A number of Iowa newspapers are getting much thinner these days thanks in part to the economic downturn. The papers are losing advertiser dollars and more people are now placing their classified ads on-line. Bill Monroe, executive director of the Iowa Newspaper Association, says smaller, weekly newspapers never relied on classified ads and are still thriving.
In addition, the smaller newspapers are generally located in rural Iowa, where the farm economy is strong. "We’ve had record crops and record prices for three years running. That translates into good business on main street in rural Iowa," Monroe said. "So, those folks are not experiencing the kind of cuts you’re reading about, not only in Iowa but across the country, with the larger (daily newspapers)."
About 90% of Iowa’s 320 newspapers are based in smaller communities. Only 40 of those papers are printed and delivered daily, the rest are weekly. Monroe says newspapers, like many media outlets, are operating with two business models – the traditional delivery of news and on-line content. He doesn’t expect the actual paper, delivered to the doorstep, to disappear anytime soon.
"In the next few decades, I think you’ll always have a print component for every newspaper," Monroe said. "But, I believe you’re going to see more and more people wanting to get that information sooner and more conveniently on their PDA or computer…and we’re headed in that direction."
The latest edition of Time Magazine features a cover story about the future of the newspaper industry and the author suggests that newspapers should charge readers to browse their on-line content. Monroe says that would be difficult to implement, but believes customers will be willing to pay for their local news.

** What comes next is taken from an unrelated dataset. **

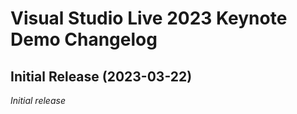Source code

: # Visual Studio Live 2023 Keynote Demo Changelog

## Initial Release (2023-03-22)

*Initial release*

"Internet fatigue is a phrase we’re hearing more and more often," Monroe said. "Finding good, quality information on-line is where I think the newspapers are going to shine." Subscribers to the Council Bluffs Nonpareil are not receiving their paper for the first time today. The Nonpareil has suspended production of the print version of its Monday paper to cut costs. The paper will still be deliver Tuesday through Sunday.